Equality needs rituals, NOT flattening
If you care about equality, beware of what flattens society.Especially…
“The members of the High Table, wearing academic gowns, have processed into the refectory to a table laden with candelabra and silver accoutrements from the college treasury, each place set with cutlery and glasses. The students, also in gowns, rise from their seats to acknowledge the High Table, and stand until the presider…”
The paragraph above is the beginning of a long post about why societies need “highly formal rituals in order to make life more democratic”.
That ritual happens at every dinner: “We wear gowns. To formal dinners. It is not casual. It is not ‘modern’”., says Antone Martinho-Truswell, dean and head of house of Graduate House at St Paul’s College at the University of Sydney.
The dean “firmly and invariably” believes that life in the 21st century is “too informal and empty of ritual, and that we should encourage and erect more needless formality.”
Why care? Because I think the dean is right to say that “formality, ritual and ceremony - not casual approachability - are among the most effective ways of making the world and its institutions more inclusive and egalitarian. We all need much more formality in our lives.”
Instead, says the dean, after acknowledging that “the past century has been a good one for individual freedoms - in almost every respect”
- Comfort is king in the modern world; and comfort is the excuse proffered for the evaporation of formality from daily life… But the freedom of informality comes at a cost
- Formality is the bulwark against some of the nastiest human impulses, and acts as a vaccine against our most dangerous tendency: forming in-groups and out-groups.
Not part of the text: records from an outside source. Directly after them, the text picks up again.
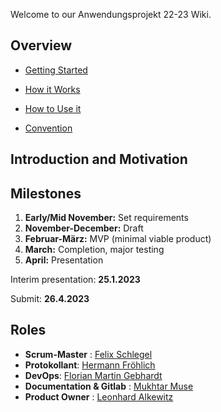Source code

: Welcome to our Anwendungsprojekt 22-23 Wiki.

## Overview
- [Getting Started](https://gitlab.uni-ulm.de/groups/se-anwendungsprojekt-22-23/-/wikis/Getting-Started)
- [How it Works](https://gitlab.uni-ulm.de/groups/se-anwendungsprojekt-22-23/-/wikis/How-it-Works)
- [How to Use it](https://gitlab.uni-ulm.de/groups/se-anwendungsprojekt-22-23/-/wikis/How-to-Use-it)

- [Convention](https://gitlab.uni-ulm.de/groups/se-anwendungsprojekt-22-23/-/wikis/Convention)

## Introduction and Motivation

## Milestones 
 1. **Early/Mid November:** Set requirements
 2. **November-December:** Draft
 3. **Februar-März:** MVP (minimal viable product)
 4. **March:** Completion, major testing
 5. **April:** Presentation 
 
Interim presentation: **25.1.2023**

Submit: **26.4.2023**

## Roles 
- **Scrum-Master** : [Felix Schlegel](@npz16)
- **Protokollant**: [Hermann Fröhlich](@xhw97)
- **DevOps**: [Florian Martin Gebhardt](@nck73)
- **Documentation & Gitlab** : [Mukhtar Muse](@tca87)
- **Product Owner** : [Leonhard Alkewitz](@kjy97)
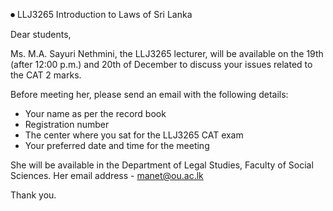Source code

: ⏺ LLJ3265 Introduction to Laws of Sri Lanka

Dear students,

Ms. M.A. Sayuri Nethmini, the LLJ3265 lecturer, will be available on the 19th (after 12:00 p.m.) and 20th of December to discuss your issues related to the CAT 2 marks.

Before meeting her, please send an email with the following details:

* Your name as per the record book
* Registration number
* The center where you sat for the LLJ3265 CAT exam
* Your preferred date and time for the meeting

She will be available in the Department of Legal Studies, Faculty of Social Sciences.
Her email address - manet@ou.ac.lk

Thank you.
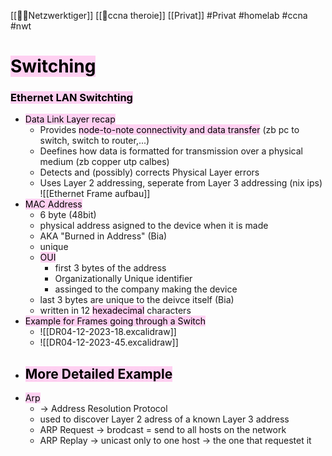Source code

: [[🏳️‍⚧️Netzwerktiger]]
[[🛜ccna theroie]]
[[Privat]] #Privat #homelab #ccna #nwt 
# <mark style="background: #FFB8EBA6;">Switching</mark>

### <mark style="background: #FFB8EBA6;">Ethernet LAN Switchting</mark>

- <mark style="background: #FFB8EBA6;">Data Link Layer recap</mark>
	- Provides <mark style="background: #FFB8EBA6;">node-to-note connectivity and data transfer</mark> (zb pc to switch, switch to router,...)
	- Deefines how data is formatted for transmission over a physical medium (zb copper utp calbes)
	- Detects and (possibly) corrects Physical Layer errors
	- Uses Layer 2 addressing, seperate from Layer 3 addressing (nix ips)
![[Ethernet Frame aufbau]]
- <mark style="background: #FFB8EBA6;">MAC Address</mark>
	- 6 byte (48bit) 
	- physical address asigned to the device when it is made
	- AKA "Burned in Address" (Bia)
	- unique
	- <mark style="background: #FFB8EBA6;">OUI</mark>
		- first 3 bytes of the address
		- Organizationally Unique identifier
		- assinged to the company making the device
	- last 3 bytes are unique to the deivce itself (Bia)
	- written in 12 <mark style="background: #FFB8EBA6;">hexadecimal</mark> characters
- <mark style="background: #FFB8EBA6;">Example for Frames going through a Switch</mark>
	- ![[DR04-12-2023-18.excalidraw]]
	- ![[DR04-12-2023-45.excalidraw]]
- <mark style="background: #FFB8EBA6;">More Detailed Example</mark>
	- 
- <mark style="background: #FFB8EBA6;">Arp</mark>
	- → Address Resolution Protocol
	- used to discover Layer 2 adress of a known Layer 3 address
	- ARP Request → brodcast = send to all hosts on the network
	- ARP Replay → unicast only to one host → the one that requestet it
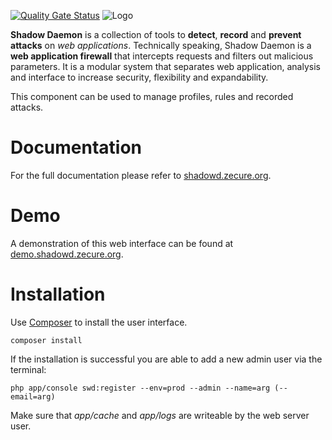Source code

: [![Quality Gate Status](https://sonarcloud.io/api/project_badges/measure?project=zecure_shadowd_ui&metric=alert_status)](https://sonarcloud.io/dashboard?id=zecure_shadowd_ui)
![Logo](http://shadowd.zecure.org/img/logo_small.png)

**Shadow Daemon** is a collection of tools to **detect**, **record** and **prevent** **attacks** on *web applications*.
Technically speaking, Shadow Daemon is a **web application firewall** that intercepts requests and filters out malicious parameters.
It is a modular system that separates web application, analysis and interface to increase security, flexibility and expandability.

This component can be used to manage profiles, rules and recorded attacks.

# Documentation
For the full documentation please refer to [shadowd.zecure.org](https://shadowd.zecure.org/).

# Demo
A demonstration of this web interface can be found at [demo.shadowd.zecure.org](https://demo.shadowd.zecure.org/).

# Installation
Use [Composer](https://getcomposer.org/) to install the user interface.

    composer install

If the installation is successful you are able to add a new admin user via the terminal:

    php app/console swd:register --env=prod --admin --name=arg (--email=arg)

Make sure that *app/cache* and *app/logs* are writeable by the web server user.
- We are a tribal ape with a brain built to exaggerate our allegiance to our small band while manning the barricades against others distinguished by vanishingly tiny differences. Individuals can, with great effort, consciously suppress this nasty bit of programming, but populations on the whole will fail.
The solution, concludes the dean, is formality: “Formality gives us something harmless around which to form an in-group: namely, knowledge of the rules of that particular formality, with its own trials of membership and rules of initiation.”
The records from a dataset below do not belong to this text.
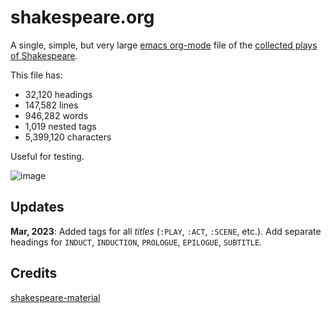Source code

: # shakespeare.org
A single, simple, but very large [emacs org-mode](https://orgmode.org) file of the [collected plays of Shakespeare](./shakespeare.org).

This file has:
  - 32,120 headings
  - 147,582 lines
  - 946,282 words
  - 1,019 nested tags
  - 5,399,120 characters

Useful for testing. 

![image](https://user-images.githubusercontent.com/93749/225081452-f96fc8ae-d03a-4d18-9cbf-0fef4b8ca698.png)

## Updates

**Mar, 2023**: Added tags for all _titles_ (`:PLAY`, `:ACT`, `:SCENE`, etc.).  Add separate headings for `INDUCT`, `INDUCTION`, `PROLOGUE`, `EPILOGUE`, `SUBTITLE`.

## Credits

[shakespeare-material](https://github.com/okfn/shakespeare-material)

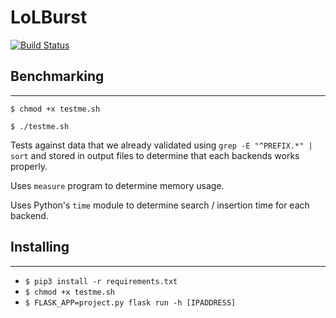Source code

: # LoLBurst 

[![Build
Status](https://travis-ci.org/noyoshi/LoLBurst.svg?branch=master)](https://travis-ci.org/noyoshi/LoLBurst)

## Benchmarking 
---

`$ chmod +x testme.sh`

`$ ./testme.sh`

Tests against data that we already validated using `grep -E "^PREFIX.*" | sort` 
and stored in output files to determine that each backends works properly. 

Uses `measure` program to determine memory usage. 

Uses Python's `time` module to determine search / insertion time for each
backend. 

## Installing 
---

- `$ pip3 install -r requirements.txt`
- `$ chmod +x testme.sh`
- `$ FLASK_APP=project.py flask run -h [IPADDRESS]`
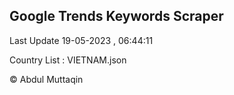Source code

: 

## Google Trends Keywords Scraper 
 
Last Update 19-05-2023 , 06:44:11

Country List :
VIETNAM.json



© Abdul Muttaqin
“The opportunity to be a crowing pedant about the rules of formality gives one something to do instead of in-grouping around more exclusionary traits, such as to which expensive school one went. More importantly, the rules of formality are ultimately accessible to all.”
“The already powerful can afford not to make too much fuss. For the up-and-coming, or the downtrodden, formality gives an unparalleled sense of membership to a grander body.”
Wise words, I say. Too bad they are much harder to follow if one gets lost in Twitter, Facebook and other platforms specifically designed to flatten and insulate every single user, and then cancel every context, isn’t it?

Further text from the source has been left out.